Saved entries
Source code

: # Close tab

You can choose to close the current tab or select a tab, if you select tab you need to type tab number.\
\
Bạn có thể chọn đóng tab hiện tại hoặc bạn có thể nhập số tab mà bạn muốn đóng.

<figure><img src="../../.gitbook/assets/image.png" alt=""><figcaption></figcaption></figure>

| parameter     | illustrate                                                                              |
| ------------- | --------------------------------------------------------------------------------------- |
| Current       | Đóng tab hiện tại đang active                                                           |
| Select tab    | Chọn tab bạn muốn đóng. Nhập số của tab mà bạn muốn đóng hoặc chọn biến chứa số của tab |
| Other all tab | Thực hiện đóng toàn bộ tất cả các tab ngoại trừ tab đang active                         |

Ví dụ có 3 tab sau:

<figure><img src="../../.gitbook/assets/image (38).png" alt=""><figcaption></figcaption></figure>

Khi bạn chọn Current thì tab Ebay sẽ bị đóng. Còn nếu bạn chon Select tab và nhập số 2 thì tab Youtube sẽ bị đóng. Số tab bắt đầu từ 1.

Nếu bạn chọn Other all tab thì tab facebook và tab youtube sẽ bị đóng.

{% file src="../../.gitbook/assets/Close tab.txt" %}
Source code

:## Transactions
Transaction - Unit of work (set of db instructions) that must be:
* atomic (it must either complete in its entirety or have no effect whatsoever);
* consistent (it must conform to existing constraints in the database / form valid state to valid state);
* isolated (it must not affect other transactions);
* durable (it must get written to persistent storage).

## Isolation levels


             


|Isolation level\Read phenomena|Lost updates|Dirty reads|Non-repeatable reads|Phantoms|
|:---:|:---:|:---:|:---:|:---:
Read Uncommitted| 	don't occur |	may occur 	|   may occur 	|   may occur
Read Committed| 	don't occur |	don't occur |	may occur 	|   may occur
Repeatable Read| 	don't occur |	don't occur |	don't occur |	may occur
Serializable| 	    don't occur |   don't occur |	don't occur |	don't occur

- **Your objective**:
All of the records shown above should be reproduced exactly.

- **Solution for this exercise**:
Source code

: # Close tab

You can choose to close the current tab or select a tab, if you select tab you need to type tab number.\
\
Bạn có thể chọn đóng tab hiện tại hoặc bạn có thể nhập số tab mà bạn muốn đóng.

<figure><img src="../../.gitbook/assets/image.png" alt=""><figcaption></figcaption></figure>

| parameter     | illustrate                                                                              |
| ------------- | --------------------------------------------------------------------------------------- |
| Current       | Đóng tab hiện tại đang active                                                           |
| Select tab    | Chọn tab bạn muốn đóng. Nhập số của tab mà bạn muốn đóng hoặc chọn biến chứa số của tab |
| Other all tab | Thực hiện đóng toàn bộ tất cả các tab ngoại trừ tab đang active                         |

Ví dụ có 3 tab sau:

<figure><img src="../../.gitbook/assets/image (38).png" alt=""><figcaption></figcaption></figure>

Khi bạn chọn Current thì tab Ebay sẽ bị đóng. Còn nếu bạn chon Select tab và nhập số 2 thì tab Youtube sẽ bị đóng. Số tab bắt đầu từ 1.

Nếu bạn chọn Other all tab thì tab facebook và tab youtube sẽ bị đóng.

{% file src="../../.gitbook/assets/Close tab.txt" %}
Source code

:## Transactions
Transaction - Unit of work (set of db instructions) that must be:
* atomic (it must either complete in its entirety or have no effect whatsoever);
* consistent (it must conform to existing constraints in the database / form valid state to valid state);
* isolated (it must not affect other transactions);
* durable (it must get written to persistent storage).

## Isolation levels


             


|Isolation level\Read phenomena|Lost updates|Dirty reads|Non-repeatable reads|Phantoms|
|:---:|:---:|:---:|:---:|:---:
Read Uncommitted| 	don't occur |	may occur 	|   may occur 	|   may occur
Read Committed| 	don't occur |	don't occur |	may occur 	|   may occur
Repeatable Read| 	don't occur |	don't occur |	don't occur |	may occur
Serializable| 	    don't occur |   don't occur |	don't occur |	don't occur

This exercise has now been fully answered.